Formally trained with a baking and pastry certificate from the Culinary Institute of America, she works in small batches, striving to find just the right balance of sweet and tart. “Every batch is different,” she explains. “I have an idea in my mind of the flavor I want and sweeten to taste, not according to a recipe.”

She uses no thickeners, letting natural pectin, heat and time do their work. It can take up to two days to turn flats of berries, bushels of peaches, or baskets of sour cherries into five cases of product. About half a pound of fruit ends up in each 8 ounce jar. And every one I’ve tried is just grab-you-by-the-tastebuds fantastic.
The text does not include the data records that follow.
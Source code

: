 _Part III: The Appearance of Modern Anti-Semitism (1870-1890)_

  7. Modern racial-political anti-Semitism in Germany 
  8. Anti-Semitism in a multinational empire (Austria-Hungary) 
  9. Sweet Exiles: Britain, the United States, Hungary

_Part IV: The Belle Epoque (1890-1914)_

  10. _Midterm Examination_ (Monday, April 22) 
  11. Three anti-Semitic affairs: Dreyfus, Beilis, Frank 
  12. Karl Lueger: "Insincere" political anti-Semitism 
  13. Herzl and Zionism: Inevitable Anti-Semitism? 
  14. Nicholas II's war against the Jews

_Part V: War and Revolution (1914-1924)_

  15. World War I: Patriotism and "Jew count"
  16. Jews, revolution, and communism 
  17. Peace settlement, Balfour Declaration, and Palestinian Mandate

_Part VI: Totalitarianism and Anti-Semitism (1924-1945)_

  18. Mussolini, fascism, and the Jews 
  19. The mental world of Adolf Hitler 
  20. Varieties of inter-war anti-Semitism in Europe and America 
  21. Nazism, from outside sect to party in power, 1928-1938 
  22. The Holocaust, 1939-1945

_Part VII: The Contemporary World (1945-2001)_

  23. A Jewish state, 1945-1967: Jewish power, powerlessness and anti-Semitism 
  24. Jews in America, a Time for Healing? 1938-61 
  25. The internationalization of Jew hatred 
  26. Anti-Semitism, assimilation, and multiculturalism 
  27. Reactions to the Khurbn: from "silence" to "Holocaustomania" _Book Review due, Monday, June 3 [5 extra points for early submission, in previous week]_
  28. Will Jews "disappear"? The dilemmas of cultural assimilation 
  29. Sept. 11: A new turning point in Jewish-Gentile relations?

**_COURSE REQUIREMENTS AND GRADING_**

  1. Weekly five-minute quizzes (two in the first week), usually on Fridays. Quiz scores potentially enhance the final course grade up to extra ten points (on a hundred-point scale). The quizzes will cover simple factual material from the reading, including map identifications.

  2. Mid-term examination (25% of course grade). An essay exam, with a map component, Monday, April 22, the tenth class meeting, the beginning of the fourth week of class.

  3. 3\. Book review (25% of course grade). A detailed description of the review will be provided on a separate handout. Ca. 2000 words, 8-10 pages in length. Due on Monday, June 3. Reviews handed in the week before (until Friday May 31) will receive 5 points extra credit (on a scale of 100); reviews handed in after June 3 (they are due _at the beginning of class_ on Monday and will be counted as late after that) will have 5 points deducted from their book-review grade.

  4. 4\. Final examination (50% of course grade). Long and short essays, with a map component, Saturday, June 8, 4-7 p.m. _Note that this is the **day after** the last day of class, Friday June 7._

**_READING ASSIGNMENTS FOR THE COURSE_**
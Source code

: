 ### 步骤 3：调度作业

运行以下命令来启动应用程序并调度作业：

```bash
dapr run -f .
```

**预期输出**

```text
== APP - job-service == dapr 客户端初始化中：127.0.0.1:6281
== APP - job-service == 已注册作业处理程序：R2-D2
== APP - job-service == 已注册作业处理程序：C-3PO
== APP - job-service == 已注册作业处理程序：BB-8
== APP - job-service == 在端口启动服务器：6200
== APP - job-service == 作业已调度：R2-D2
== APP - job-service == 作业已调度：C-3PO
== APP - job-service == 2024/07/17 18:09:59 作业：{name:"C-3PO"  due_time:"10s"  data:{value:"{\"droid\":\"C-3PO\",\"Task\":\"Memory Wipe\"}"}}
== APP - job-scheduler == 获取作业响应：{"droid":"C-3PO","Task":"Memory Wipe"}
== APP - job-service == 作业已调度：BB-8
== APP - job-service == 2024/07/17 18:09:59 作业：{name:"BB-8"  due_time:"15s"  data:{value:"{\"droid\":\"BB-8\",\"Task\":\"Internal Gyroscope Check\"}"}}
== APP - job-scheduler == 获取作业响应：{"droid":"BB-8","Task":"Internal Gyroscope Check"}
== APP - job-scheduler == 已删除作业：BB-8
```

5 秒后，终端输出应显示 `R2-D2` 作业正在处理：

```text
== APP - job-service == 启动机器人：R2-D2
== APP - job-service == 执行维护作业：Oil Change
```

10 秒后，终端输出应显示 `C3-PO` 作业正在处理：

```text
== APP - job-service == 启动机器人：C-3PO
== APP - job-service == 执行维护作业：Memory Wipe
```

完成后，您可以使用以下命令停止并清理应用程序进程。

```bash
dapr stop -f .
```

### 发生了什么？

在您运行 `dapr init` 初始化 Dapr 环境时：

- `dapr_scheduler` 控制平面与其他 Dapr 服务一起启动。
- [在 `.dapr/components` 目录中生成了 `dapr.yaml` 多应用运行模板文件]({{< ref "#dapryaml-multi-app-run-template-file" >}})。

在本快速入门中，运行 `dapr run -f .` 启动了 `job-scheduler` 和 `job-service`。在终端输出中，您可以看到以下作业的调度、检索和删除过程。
Taxel JamBattista uses local produce as much as possible, often going out to farms and picking it herself. The day we talked she was getting ready to make strawberry rhubarb conserve. “The secret to what I do—and it’s no secret really—is to start with the absolutely best ingredients,” Battista says. She buys more than she can use, freezing some so she can continue her jam when fresh stuff is no longer available. Sometimes she works in some more exotic elements like figs, clementines, and blood oranges.

Towards the end of our conversation we start brainstorming about all the wonderful things you can do with her preserved fruits, once you free yourself from the notion that it’s married to slices of bread. Plop a dollop on ice cream or into a bowl of yogurt. Use a spoonful in a vinaigrette. Mix into a cocktail. Add to a pan sauce or make a glaze for meat or poultry. Put on a charcuterie board. Of course, you might just want to enjoy it straight from the jar.

You can find Abby’s Preserves, named after a beloved dog, and Lisa, at many area farmers’ markets. They’re also sold at Ohio City Grocery.